Extracted records:
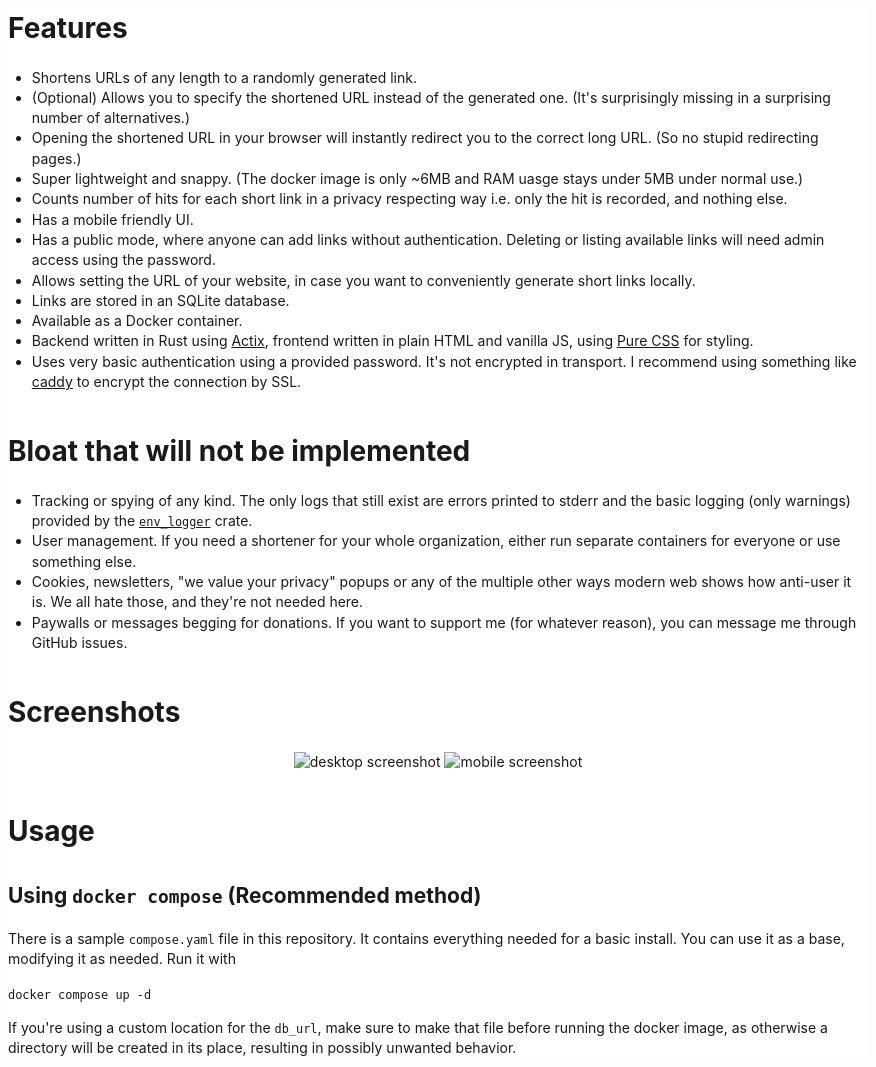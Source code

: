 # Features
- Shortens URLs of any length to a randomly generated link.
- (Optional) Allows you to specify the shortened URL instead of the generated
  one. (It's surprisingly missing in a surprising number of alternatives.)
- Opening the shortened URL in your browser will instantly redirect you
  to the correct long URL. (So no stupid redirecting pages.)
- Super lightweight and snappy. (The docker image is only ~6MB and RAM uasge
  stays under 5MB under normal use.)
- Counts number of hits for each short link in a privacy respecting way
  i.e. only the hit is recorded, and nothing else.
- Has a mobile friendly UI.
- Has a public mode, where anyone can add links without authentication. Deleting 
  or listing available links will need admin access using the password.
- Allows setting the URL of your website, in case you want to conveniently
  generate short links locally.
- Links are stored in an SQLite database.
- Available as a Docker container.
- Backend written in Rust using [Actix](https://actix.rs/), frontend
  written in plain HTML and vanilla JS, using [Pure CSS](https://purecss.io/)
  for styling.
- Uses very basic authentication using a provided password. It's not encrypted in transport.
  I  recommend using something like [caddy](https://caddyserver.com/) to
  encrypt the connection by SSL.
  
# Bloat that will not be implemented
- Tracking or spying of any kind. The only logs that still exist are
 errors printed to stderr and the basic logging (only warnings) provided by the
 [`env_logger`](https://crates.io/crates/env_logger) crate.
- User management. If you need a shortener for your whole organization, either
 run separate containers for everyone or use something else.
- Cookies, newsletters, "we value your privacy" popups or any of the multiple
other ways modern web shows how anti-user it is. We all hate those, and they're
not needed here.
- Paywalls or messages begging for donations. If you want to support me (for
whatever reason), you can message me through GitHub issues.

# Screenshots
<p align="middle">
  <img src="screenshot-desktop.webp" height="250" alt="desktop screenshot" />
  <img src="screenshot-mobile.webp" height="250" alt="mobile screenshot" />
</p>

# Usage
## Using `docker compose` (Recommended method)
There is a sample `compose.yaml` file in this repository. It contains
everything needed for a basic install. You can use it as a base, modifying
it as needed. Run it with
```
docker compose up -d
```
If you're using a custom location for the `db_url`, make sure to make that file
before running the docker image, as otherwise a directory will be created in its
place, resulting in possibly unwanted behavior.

* _YOUR OBJECTIVE_:
List all lines from the entries that include the word "something".

* _WRITTEN ANSWER_:
  I  recommend using something like [caddy](https://caddyserver.com/) to
 run separate containers for everyone or use something else.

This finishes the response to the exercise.